Margarida Elia Assad

Quando aceitei o convite da Diretoria de Cartéis e Intercâmbio para falar hoje sobre os cartéis, a quem, no nome de Claudia Formiga,  gostaria desde já de agradecer o amável convite, me deparei com o título que daria a essa fala. Depois de pensar um pouco me surgiu abordar o cartel pela via do que, para nós psicanalistas é um desafio, o de como nos posicionar frente ao coletivo. Somos vistos pelo Social, – e temos responsabilidade nisso- , como profissionais de consultório, como se nossa prática se dirigisse aos particulares, no sentido do individual. Assim, gostaria de abordar os cartéis pela via de onde eles surgiram na proposta de Lacan, pois foi exatamente a partir do interesse despertado nele sobre o coletivo de uma experiência inglesa no pós guerra que me surgiu esse interesse pelo tema.

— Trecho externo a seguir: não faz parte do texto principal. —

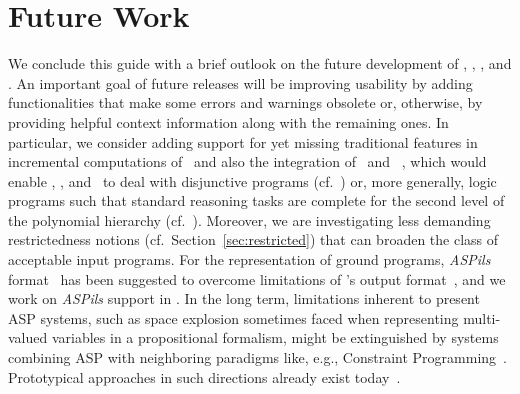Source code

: \section{Future Work}\label{sec:future}

We conclude this guide with a brief outlook on the future development
of \gringo, \clasp, \clingo, and \iclingo.
An important goal of future releases will be improving usability
by adding functionalities that make some errors and warnings obsolete or,
otherwise, by providing helpful context information along with the remaining ones.
In particular, we consider adding support for yet missing traditional
features in incremental computations of \iclingo\
and also the integration of \clasp\ and \claspD~\cite{drgegrkakoossc08a},
which would enable \clasp, \clingo, and \iclingo\ to deal with disjunctive programs
(cf.~\cite{eitgot95a}) or, more generally, logic programs such that standard reasoning tasks
are complete for the second level of the polynomial hierarchy (cf.~\cite{papadimitriou94a}).
Moreover, we are investigating less demanding restrictedness notions
(cf.\ Section~\ref{sec:restricted}) that can broaden the class of
acceptable input programs.
For the representation of ground programs,
\emph{ASPils} format~\cite{gejaosscth08a} has been suggested to overcome
limitations of \lparse's output format~\cite{lparseManual},
and we work on \emph{ASPils} support in \clasp.
In the long term,
limitations inherent to present ASP systems,
such as space explosion sometimes faced when representing
multi-valued variables in a propositional formalism,
might be extinguished by systems combining ASP with
neighboring paradigms like, e.g., Constraint Programming~\cite{robewa06a}.
Prototypical approaches in such directions already exist
today~\cite{melgel08a,niolti06a}.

Lacan realizou uma viagem de estudos, de 5 semanas, em 1945 na condição de psiquiatra francês interessado nos efeitos do pós guerra na psiquiatria inglesa. Dessa viagem resultou uma conferência que está publicada em Outros Escritos, intitulada A Psiquiatria Inglesa e a Guerra (1947). Nessa conferência ele faz referências ao livro de Major Reeves que foi diretor da Tavistock Clinic antes da guerra. Lacan se mostra interessado em entender como os militares estavam tratando dos problemas de saúde mental de seu exército  utilizando-se das contribuições da Psicanálise, especialmente no que dizia respeito às identificações e ao narcisismo. Psicanalistas como Bion e Rickman lhe foram bastante úteis nessa investigação da solução inglesa frente aos problemas de desajustes de seus soldados.

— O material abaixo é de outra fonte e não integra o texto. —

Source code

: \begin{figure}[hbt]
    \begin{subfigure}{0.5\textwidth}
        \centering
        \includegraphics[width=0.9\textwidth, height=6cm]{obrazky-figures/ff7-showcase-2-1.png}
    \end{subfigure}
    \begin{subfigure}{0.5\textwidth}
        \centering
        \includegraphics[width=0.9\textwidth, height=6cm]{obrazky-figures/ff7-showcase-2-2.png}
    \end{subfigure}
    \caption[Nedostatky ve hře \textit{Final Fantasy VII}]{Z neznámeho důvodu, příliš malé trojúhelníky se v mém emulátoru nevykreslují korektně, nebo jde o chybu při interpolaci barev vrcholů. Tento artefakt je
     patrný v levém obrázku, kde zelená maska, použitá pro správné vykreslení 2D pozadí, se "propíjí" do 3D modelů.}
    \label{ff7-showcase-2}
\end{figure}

O pragmatismo inglês foi enaltecido frente ao realismo francês, ou seja, a guerra, um momento de tragédia social , transformou a psiquiatria inglesa, modificando a hierarquia do exército onde, o chefe ensina e cobra do subalterno, para o estabelecimento de novos laços de interação entre a tropa. Bion cria Grupos sem líder onde uma tarefa era proposta e deveria ser resolvida em colaboração do grupo, e  onde a improvisação era requerida a cada um. O objetivo era comum e era o que dava unidade à equipe. Lacan observa que a identificação ao líder que Freud propunha como forma de união das massas foi substituída pela identificação horizontal entre os membros do grupo, propiciando uma responsabilidade a cada um no anseio de realizar a tarefa que lhes foi proposta. Tal pragmatismo Lacan diferencia de um tratamento adaptativo e nos diz que tratava-se de uma relação verídica com o real. Indicação valiosa para nossa compreensão do lugar para o coletivo que Lacan enxerga nessa experiência .

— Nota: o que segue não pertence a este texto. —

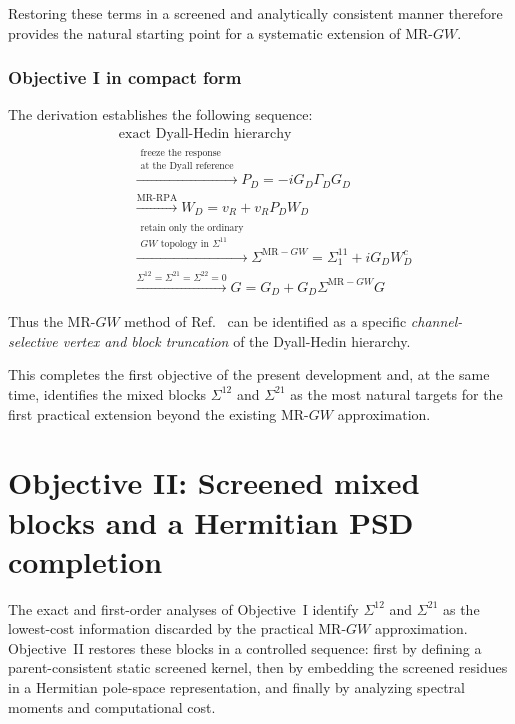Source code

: \documentclass[aip,jcp,reprint,noshowkeys,superscriptaddress]{revtex4-1}
\begin{document}
Restoring these terms in a screened and analytically consistent manner
therefore provides the natural starting point for a systematic
extension of MR-$GW$.


\subsubsection{Objective I in compact form}

The derivation establishes the following sequence:
\begin{equation}
  \begin{aligned}
  &\text{exact Dyall-Hedin hierarchy}
  \\
  &\quad
  \xrightarrow{
    \substack{
    \text{freeze the response}\\
    \text{at the Dyall reference}
    }
  }
  P_D
  =
  -iG_D\Gamma_DG_D
  \\
  &\quad
  \xrightarrow{
    \text{MR-RPA}
  }
  W_D
  =
  v_R+v_RP_DW_D
  \\
  &\quad
  \xrightarrow{
    \substack{
    \text{retain only the ordinary}\\
    GW\text{ topology in }\Sigma^{11}
    }
  }
  \Sigma^{\mathrm{MR-}GW}
  =
  \Sigma_1^{11}
  +
  iG_DW_D^c
  \\
  &\quad
  \xrightarrow{
    \Sigma^{12}
    =
    \Sigma^{21}
    =
    \Sigma^{22}
    =
    0
  }
  G
  =
  G_D
  +
  G_D
  \Sigma^{\mathrm{MR-}GW}
  G
  \end{aligned}
  \label{eq:objective-I-summary}
\end{equation}

Thus the MR-$GW$ method of Ref.~\cite{WangFangLi2026} can be
identified as a specific \emph{channel-selective vertex and block
truncation} of the Dyall-Hedin hierarchy.

This completes the first objective of the present development and,
at the same time, identifies the mixed blocks
$\Sigma^{12}$ and $\Sigma^{21}$ as the most natural targets for the
first practical extension beyond the existing MR-$GW$ approximation.
\section{Objective II: Screened mixed blocks and a Hermitian PSD completion}
\label{sec:objective-II}

The exact and first-order analyses of Objective~I identify
$\Sigma^{12}$ and $\Sigma^{21}$ as the lowest-cost information discarded by
the practical MR-$GW$ approximation.  Objective~II restores these blocks in a
controlled sequence: first by defining a parent-consistent static screened
kernel, then by embedding the screened residues in a Hermitian pole-space
representation, and finally by analyzing spectral moments and computational
cost.
\end{document}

Laurent no texto  intitulado : O real e o Grupo[2], faz muita referência a essa conferência  de Lacan. Ele lê o que diz Lacan como uma forma de usar esse utilitarismo ingles como uma vitória da razão frente,  não só ao nazismo, como aos poderes mortíferos do supereu .”Si el psicoanálisis está presente en su dimensión de efectividad social es en tanto que instrumento de lucha contra la muerte que opera en la civilización. Ya vemos despuntar la misión que será asignada a una Escuela de psicoanálisis. Ser “una base de operaciones contra el malestar en la civilización”. [3]

A experiência de Lacan nessa viagem à Inglaterra lhe trouxe muitos ensinamentos,  o que de mais relevante foi ter podido tirar  daí uma doutrina para sua Escola. Seu olhar se dirige ao que é do coletivo, ao que restou da destruição da guerra nos homens que, sem recuar frente ao trauma, se organizaram entre si numa relação sem críticas ou cobranças , nos moldes do que a psiquiatria inglesa propôs. O coletivo , Lacan percebe , “não é mais do que o sujeito do individual. ” O que quer dizer essa afirmativa tão eloquente? Quando nos referimos a um indivíduo estamos no âmbito do particular, do que se caracteriza como um todo frente ao meio social. Mas quando Lacan[4] destaca que o coletivo é o sujeito do individual, temos que considerar o sujeito como aquilo que rompe com a unidade do indivíduo, na medida em que como sujeito está dividido pelo Significante, está sob o vazio que essa divisão implica. Assim o coletivo ocupa o lugar desse vazio onde o sujeito do individual supõe um saber.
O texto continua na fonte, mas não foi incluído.